* Action item *
When you have gone through the records below, state only how many lines include the word "title".

* Data under study *
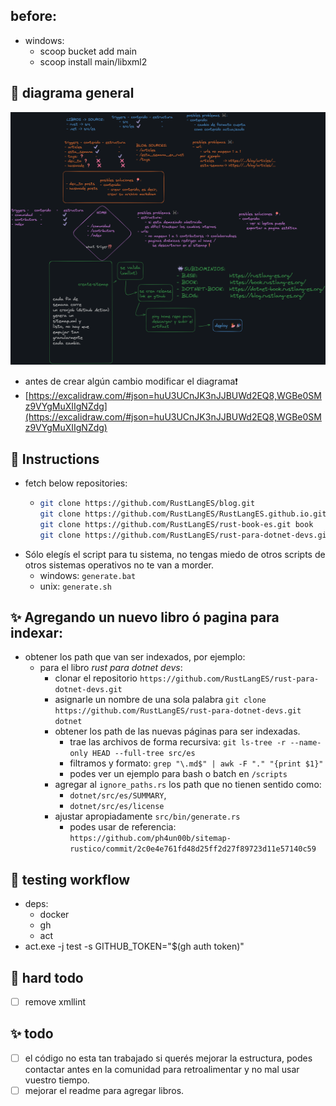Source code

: ## before:

* windows:
  * scoop bucket add main
  * scoop install main/libxml2
## 🍕 diagrama general

![diagrama](diagrama.png)

- antes de crear algún cambio modificar el diagrama❗
- [https://excalidraw.com/#json=huU3UCnJK3nJJBUWd2EQ8,WGBe0SMz9VYgMuXIIgNZdg](https://excalidraw.com/#json=huU3UCnJK3nJJBUWd2EQ8,WGBe0SMz9VYgMuXIIgNZdg)

## 🍔 Instructions

- fetch below repositories:
  - ```sh
    git clone https://github.com/RustLangES/blog.git
    git clone https://github.com/RustLangES/RustLangES.github.io.git home
    git clone https://github.com/RustLangES/rust-book-es.git book
    git clone https://github.com/RustLangES/rust-para-dotnet-devs.git dotnet
    ```
- Sólo elegís el script para tu sistema, no tengas miedo de otros scripts de otros sistemas operativos no te van a morder.
  - windows: `generate.bat`
  - unix: `generate.sh`

## ✨ Agregando un nuevo libro ó pagina para indexar:

- obtener los path que van ser indexados, por ejemplo:
  - para el libro _rust para dotnet devs_:
    - clonar el repositorio `https://github.com/RustLangES/rust-para-dotnet-devs.git`
    - asignarle un nombre de una sola palabra `git clone https://github.com/RustLangES/rust-para-dotnet-devs.git dotnet`
    - obtener los path de las nuevas páginas para ser indexadas.
      - trae las archivos de forma recursiva: `git ls-tree -r --name-only HEAD --full-tree src/es`
      - filtramos y formato: `grep "\.md$" | awk -F "." "{print $1}"`
      - podes ver un ejemplo para bash o batch en `/scripts`
    - agregar al `ignore_paths.rs` los path que no tienen sentido como:
      - `dotnet/src/es/SUMMARY`,
      - `dotnet/src/es/license`
    - ajustar apropiadamente `src/bin/generate.rs`
      - podes usar de referencia: `https://github.com/ph4un00b/sitemap-rustico/commit/2c0e4e761fd48d25ff2d27f89723d11e57140c59`

## 🧪 testing workflow

- deps:
  - docker
  - gh
  - act
- act.exe -j test -s GITHUB_TOKEN="$(gh auth token)"

## 🍗 hard todo

- [ ] remove xmllint

## ✨ todo

- [ ] el código no esta tan trabajado si querés mejorar la estructura, podes contactar antes en la comunidad para retroalimentar y no mal usar vuestro tiempo.
- [ ] mejorar el readme para agregar libros.
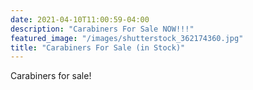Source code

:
 ```yaml
---
date: 2021-04-10T11:00:59-04:00
description: "Carabiners For Sale NOW!!!"
featured_image: "/images/shutterstock_362174360.jpg"
title: "Carabiners For Sale (in Stock)"
---
```


Carabiners for sale!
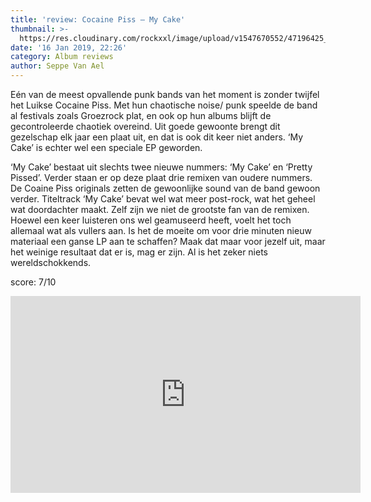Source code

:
 ```yaml
---
title: 'review: Cocaine Piss – My Cake'
thumbnail: >-
  https://res.cloudinary.com/rockxxl/image/upload/v1547670552/47196425_2098839066839633_3146800058196819968_n.jpg
date: '16 Jan 2019, 22:26'
category: Album reviews
author: Seppe Van Ael
---
```

Eén van de meest opvallende punk bands van het moment is zonder twijfel het Luikse Cocaine Piss. Met hun chaotische noise/ punk speelde de band al festivals zoals Groezrock plat, en ook op hun albums blijft de gecontroleerde chaotiek overeind. Uit goede gewoonte brengt dit gezelschap elk jaar een plaat uit, en dat is ook dit keer niet anders. ‘My Cake’ is echter wel een speciale EP geworden.

‘My Cake’ bestaat uit slechts twee nieuwe nummers: ‘My Cake’ en ‘Pretty Pissed’. Verder staan er op deze plaat drie remixen van oudere nummers. De Coaine Piss originals zetten de gewoonlijke sound van de band gewoon verder. Titeltrack ‘My Cake’ bevat wel wat meer post-rock, wat het geheel wat doordachter maakt. Zelf zijn we niet de grootste fan van de remixen. Hoewel een keer luisteren ons wel geamuseerd heeft, voelt het toch allemaal wat als vullers aan. Is het de moeite om voor drie minuten nieuw materiaal een ganse LP aan te schaffen? Maak dat maar voor jezelf uit, maar het weinige resultaat dat er is, mag er zijn. Al is het zeker niets wereldschokkends. 

score: 7/10 

<iframe width="560" height="315" src="https://www.youtube.com/embed/fl7Em1XubcU" frameborder="0" allow="accelerometer; autoplay; encrypted-media; gyroscope; picture-in-picture" allowfullscreen></iframe>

* Solution *
2